**WORK REQUEST:** Filtering the records below, copy only those lines that include the word "texttt".

++++ INFORMATION SUPPLIED

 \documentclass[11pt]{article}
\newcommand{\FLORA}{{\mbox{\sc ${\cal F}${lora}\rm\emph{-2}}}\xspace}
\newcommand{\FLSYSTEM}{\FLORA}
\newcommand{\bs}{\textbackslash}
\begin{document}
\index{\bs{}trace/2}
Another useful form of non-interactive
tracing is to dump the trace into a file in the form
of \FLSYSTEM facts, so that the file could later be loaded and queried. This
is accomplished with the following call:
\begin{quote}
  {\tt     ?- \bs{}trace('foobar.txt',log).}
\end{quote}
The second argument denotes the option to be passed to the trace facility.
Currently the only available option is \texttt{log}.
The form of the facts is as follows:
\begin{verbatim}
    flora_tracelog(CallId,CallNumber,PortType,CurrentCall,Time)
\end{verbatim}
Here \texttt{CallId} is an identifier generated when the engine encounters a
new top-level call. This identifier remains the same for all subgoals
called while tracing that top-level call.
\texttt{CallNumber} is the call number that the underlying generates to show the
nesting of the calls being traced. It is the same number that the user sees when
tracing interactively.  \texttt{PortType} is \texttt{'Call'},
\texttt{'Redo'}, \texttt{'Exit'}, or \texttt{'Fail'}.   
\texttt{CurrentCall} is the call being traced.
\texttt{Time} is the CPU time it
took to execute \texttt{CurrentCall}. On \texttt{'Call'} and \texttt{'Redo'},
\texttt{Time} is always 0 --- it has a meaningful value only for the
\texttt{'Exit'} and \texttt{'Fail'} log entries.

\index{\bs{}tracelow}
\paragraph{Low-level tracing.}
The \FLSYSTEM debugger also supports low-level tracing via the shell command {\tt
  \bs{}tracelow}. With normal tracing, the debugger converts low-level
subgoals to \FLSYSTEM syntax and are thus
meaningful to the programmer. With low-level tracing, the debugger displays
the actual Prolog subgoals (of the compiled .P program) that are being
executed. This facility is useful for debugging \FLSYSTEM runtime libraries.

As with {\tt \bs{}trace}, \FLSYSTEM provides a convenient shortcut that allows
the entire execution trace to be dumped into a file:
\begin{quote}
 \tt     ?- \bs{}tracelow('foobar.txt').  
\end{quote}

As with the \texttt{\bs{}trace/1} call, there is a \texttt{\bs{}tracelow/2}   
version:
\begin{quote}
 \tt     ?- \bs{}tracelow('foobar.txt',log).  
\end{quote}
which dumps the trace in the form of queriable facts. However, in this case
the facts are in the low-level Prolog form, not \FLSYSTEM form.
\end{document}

++++++++

**SOLUTION BELOW:**
Currently the only available option is \texttt{log}.
Here \texttt{CallId} is an identifier generated when the engine encounters a
\texttt{CallNumber} is the call number that the underlying generates to show the
tracing interactively.  \texttt{PortType} is \texttt{'Call'},
\texttt{'Redo'}, \texttt{'Exit'}, or \texttt{'Fail'}.   
\texttt{CurrentCall} is the call being traced.
\texttt{Time} is the CPU time it
took to execute \texttt{CurrentCall}. On \texttt{'Call'} and \texttt{'Redo'},
\texttt{Time} is always 0 --- it has a meaningful value only for the
\texttt{'Exit'} and \texttt{'Fail'} log entries.
As with the \texttt{\bs{}trace/1} call, there is a \texttt{\bs{}tracelow/2}   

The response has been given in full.